From all your Canadian friends!


----------



## Captain Morgan (Nov 22, 2006)

Hope everyone will take time to think about everything they're
thankful for!


----------



## The Missing Link (Nov 22, 2006)

I would like to wish everyone a happy thanksgiving!


----------



## Puff1 (Nov 22, 2006)

Happy Thanksgiving


----------



## Griff (Nov 22, 2006)

Thanks Big Ben although I consider you my southern neighbor. Happy Thanksgiving to all. I join the Cap'n in hoping we all take a quiet moment and ponder all the reasons that we have to be thankful.

Griff


----------



## Bill The Grill Guy (Nov 22, 2006)

I am thankful for my all BBQ friends here.    Happy Thanksgiving everyone.


----------



## Bruce B (Nov 22, 2006)

Bill The Grill Guy said:
			
		

> I am thankful for my all BBQ friends here.    Happy Thanksgiving everyone.

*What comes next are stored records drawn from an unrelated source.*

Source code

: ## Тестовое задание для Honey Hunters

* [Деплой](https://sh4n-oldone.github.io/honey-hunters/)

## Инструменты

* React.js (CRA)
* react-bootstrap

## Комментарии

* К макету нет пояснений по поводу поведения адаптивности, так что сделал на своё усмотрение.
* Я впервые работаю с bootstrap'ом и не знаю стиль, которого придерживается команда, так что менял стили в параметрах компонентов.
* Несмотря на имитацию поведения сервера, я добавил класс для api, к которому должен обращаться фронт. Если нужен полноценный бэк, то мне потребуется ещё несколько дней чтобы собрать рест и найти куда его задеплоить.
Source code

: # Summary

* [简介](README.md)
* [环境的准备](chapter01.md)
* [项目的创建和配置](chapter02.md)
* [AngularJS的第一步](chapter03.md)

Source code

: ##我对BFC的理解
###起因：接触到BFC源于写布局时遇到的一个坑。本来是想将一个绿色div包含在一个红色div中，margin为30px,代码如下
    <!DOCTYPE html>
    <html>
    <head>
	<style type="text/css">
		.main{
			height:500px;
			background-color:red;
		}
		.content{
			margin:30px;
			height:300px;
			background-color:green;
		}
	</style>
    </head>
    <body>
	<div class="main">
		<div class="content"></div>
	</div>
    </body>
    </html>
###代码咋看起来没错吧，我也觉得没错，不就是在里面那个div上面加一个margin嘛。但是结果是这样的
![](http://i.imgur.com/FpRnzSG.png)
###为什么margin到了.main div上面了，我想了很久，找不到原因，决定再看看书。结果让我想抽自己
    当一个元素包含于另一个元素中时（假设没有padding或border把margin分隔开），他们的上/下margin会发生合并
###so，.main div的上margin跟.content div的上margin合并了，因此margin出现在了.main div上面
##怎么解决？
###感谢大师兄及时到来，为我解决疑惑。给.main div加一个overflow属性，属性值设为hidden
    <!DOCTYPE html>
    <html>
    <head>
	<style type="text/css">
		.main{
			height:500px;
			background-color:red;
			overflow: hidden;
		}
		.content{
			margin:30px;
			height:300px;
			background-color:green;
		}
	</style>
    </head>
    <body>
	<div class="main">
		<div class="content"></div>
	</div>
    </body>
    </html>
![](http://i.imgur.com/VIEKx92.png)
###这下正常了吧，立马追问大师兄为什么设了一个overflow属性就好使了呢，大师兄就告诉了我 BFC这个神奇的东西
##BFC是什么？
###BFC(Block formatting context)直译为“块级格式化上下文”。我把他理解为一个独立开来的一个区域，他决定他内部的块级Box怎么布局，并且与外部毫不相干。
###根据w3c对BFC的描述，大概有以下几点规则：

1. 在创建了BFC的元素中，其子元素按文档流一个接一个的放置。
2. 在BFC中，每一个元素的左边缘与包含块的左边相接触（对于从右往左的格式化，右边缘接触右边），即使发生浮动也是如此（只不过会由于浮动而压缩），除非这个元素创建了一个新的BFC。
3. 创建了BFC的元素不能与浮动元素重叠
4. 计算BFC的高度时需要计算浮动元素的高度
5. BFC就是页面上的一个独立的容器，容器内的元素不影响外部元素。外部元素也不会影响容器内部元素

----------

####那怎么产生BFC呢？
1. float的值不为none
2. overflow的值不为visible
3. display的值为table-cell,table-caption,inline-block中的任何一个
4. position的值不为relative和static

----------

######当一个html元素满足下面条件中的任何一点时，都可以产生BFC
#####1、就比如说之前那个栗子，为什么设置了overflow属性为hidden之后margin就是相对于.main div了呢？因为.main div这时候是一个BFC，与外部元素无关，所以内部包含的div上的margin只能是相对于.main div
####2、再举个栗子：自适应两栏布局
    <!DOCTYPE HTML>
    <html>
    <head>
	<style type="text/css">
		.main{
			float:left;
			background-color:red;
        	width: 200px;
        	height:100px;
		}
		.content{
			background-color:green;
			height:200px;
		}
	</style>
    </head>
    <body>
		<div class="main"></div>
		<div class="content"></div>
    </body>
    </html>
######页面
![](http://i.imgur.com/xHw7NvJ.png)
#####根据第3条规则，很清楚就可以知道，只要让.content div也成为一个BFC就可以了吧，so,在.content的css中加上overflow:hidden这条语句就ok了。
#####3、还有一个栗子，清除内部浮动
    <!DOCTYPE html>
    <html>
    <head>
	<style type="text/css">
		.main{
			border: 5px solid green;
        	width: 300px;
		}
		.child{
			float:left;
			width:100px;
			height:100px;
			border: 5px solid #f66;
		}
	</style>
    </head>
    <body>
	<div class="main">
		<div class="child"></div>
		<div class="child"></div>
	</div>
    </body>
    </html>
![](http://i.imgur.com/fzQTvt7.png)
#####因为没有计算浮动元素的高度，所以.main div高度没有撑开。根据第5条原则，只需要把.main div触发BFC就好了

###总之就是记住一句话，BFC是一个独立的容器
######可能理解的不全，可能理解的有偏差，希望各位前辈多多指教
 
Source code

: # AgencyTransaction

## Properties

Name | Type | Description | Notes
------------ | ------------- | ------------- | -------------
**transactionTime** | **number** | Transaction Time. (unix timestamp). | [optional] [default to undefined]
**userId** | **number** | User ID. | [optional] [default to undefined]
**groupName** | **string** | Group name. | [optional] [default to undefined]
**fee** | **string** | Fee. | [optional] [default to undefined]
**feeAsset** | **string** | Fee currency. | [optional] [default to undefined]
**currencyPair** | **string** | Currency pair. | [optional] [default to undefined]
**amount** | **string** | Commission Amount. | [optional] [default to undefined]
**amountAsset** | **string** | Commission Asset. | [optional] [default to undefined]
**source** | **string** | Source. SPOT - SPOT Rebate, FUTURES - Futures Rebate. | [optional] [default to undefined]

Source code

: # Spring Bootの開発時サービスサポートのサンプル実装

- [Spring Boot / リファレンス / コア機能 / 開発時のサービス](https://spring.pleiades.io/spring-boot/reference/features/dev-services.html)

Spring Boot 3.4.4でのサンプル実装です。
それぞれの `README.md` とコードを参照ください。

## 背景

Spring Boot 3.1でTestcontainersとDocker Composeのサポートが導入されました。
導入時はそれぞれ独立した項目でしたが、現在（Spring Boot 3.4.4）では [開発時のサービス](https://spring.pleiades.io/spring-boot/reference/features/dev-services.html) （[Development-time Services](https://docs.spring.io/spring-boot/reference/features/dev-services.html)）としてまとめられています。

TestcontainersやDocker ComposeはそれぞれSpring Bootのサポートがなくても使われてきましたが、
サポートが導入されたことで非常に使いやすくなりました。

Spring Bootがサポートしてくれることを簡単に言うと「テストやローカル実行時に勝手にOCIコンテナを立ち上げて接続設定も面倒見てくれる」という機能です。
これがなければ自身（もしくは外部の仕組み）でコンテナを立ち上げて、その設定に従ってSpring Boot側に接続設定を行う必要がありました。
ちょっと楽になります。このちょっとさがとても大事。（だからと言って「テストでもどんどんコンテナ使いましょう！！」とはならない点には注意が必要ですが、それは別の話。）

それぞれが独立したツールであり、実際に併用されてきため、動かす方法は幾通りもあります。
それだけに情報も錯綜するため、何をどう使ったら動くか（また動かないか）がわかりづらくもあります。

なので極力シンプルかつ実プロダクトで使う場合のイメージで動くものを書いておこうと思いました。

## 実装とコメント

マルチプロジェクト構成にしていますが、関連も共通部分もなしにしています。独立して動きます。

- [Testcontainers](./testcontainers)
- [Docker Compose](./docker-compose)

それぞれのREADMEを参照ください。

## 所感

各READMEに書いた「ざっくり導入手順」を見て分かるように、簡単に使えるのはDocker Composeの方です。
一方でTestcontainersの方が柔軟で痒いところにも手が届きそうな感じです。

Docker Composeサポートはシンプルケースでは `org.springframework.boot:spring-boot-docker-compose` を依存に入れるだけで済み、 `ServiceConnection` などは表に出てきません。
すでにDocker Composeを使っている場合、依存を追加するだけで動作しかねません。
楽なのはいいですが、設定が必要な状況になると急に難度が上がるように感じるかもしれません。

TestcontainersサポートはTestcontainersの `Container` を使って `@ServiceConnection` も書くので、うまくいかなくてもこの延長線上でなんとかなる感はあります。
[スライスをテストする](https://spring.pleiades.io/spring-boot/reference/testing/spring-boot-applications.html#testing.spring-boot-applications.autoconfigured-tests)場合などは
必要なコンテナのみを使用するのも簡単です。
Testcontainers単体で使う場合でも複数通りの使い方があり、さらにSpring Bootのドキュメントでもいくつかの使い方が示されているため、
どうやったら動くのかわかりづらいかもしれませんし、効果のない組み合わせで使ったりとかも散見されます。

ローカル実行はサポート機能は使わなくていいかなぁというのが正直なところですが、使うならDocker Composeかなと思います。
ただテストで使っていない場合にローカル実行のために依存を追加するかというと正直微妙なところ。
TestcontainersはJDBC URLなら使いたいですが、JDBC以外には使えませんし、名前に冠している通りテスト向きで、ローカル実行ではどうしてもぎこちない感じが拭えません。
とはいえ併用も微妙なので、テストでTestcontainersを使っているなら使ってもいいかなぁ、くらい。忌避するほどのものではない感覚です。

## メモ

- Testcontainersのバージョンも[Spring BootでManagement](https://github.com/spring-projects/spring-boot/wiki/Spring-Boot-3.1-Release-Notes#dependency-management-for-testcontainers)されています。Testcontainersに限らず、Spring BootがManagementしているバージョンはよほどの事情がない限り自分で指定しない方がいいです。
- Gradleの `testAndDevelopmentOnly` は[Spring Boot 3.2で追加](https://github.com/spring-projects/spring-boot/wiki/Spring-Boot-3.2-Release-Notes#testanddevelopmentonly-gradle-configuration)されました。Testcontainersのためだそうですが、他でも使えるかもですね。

How long do we have to keep up this little charade with Bill?????


----------



## ScottyDaQ (Nov 22, 2006)

Hey, like thanks eh?

Happy Gobbler day to you in the Great White North too eh?


----------



## Finney (Nov 22, 2006)

Bruce B said:
			
		

> [quote="Bill The Grill Guy":2yh0htca]I am thankful for my all BBQ friends here.    Happy Thanksgiving everyone.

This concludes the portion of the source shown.